> [Exercise directions]:
Copy exactly the stretch of data below from the line with "i.e. as nothing)" through the line with "concerns of smaller", including both of those lines.

════════

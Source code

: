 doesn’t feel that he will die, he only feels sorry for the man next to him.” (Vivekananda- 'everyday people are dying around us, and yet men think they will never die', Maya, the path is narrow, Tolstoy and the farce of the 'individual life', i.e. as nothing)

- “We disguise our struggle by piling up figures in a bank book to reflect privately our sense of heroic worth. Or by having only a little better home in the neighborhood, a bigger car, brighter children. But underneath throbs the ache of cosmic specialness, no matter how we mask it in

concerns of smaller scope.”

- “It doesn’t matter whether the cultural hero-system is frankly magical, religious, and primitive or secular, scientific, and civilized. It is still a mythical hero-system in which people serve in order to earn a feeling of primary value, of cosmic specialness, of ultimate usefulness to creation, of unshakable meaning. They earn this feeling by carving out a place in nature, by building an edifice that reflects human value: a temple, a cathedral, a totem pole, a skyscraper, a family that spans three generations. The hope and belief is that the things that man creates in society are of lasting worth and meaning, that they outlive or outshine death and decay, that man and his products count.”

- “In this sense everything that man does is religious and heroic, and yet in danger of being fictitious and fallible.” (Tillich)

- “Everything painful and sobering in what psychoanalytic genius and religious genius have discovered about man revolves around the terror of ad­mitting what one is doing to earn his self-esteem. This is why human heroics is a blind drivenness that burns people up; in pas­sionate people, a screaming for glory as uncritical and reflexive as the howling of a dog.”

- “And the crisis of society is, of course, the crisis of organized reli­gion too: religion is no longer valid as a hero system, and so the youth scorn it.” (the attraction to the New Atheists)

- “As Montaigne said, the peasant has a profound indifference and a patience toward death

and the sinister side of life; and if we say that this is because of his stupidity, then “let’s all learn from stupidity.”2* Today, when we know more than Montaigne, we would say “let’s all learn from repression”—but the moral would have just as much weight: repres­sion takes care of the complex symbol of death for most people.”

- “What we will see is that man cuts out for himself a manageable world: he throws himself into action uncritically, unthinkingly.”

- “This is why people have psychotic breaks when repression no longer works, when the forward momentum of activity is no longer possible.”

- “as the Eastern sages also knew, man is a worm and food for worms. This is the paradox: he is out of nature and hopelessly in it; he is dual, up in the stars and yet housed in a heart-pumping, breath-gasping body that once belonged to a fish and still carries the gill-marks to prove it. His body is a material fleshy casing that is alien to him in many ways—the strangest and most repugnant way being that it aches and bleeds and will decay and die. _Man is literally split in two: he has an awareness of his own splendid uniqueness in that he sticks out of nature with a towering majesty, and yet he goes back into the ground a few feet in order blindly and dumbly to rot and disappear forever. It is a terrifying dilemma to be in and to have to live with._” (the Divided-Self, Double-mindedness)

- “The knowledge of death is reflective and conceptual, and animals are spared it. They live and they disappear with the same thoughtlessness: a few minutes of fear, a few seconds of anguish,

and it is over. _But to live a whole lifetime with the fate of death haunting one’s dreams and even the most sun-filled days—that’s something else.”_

════════

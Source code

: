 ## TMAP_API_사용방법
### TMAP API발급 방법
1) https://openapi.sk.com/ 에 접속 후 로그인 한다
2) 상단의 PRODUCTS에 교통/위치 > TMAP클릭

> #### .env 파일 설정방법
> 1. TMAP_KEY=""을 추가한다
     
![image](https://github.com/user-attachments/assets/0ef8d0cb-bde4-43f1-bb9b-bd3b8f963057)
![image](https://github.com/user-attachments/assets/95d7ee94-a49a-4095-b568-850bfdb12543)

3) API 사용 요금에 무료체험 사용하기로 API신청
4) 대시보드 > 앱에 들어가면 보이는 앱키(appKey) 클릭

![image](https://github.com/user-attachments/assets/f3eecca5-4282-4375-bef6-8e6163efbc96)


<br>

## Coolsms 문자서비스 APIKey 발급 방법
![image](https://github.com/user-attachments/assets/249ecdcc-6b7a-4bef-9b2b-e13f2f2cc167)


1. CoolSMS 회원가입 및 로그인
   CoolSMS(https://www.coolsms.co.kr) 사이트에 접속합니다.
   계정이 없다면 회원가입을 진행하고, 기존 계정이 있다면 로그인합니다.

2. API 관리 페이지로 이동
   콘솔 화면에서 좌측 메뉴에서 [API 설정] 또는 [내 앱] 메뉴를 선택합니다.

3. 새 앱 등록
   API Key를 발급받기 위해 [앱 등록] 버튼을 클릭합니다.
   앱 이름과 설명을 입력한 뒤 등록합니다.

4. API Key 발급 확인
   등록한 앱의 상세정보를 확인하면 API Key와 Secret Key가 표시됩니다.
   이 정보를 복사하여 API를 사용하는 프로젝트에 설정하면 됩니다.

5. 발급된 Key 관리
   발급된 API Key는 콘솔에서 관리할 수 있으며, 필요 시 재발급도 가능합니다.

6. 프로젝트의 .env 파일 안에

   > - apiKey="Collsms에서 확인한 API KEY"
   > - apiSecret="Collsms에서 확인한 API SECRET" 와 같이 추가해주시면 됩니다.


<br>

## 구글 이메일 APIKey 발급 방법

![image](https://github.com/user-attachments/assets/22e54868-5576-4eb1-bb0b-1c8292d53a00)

════════

> [Answer space]:
: doesn’t feel that he will die, he only feels sorry for the man next to him.” (Vivekananda- 'everyday people are dying around us, and yet men think they will never die', Maya, the path is narrow, Tolstoy and the farce of the 'individual life', i.e. as nothing)

- “We disguise our struggle by piling up figures in a bank book to reflect privately our sense of heroic worth. Or by having only a little better home in the neighborhood, a bigger car, brighter children. But underneath throbs the ache of cosmic specialness, no matter how we mask it in

concerns of smaller scope.”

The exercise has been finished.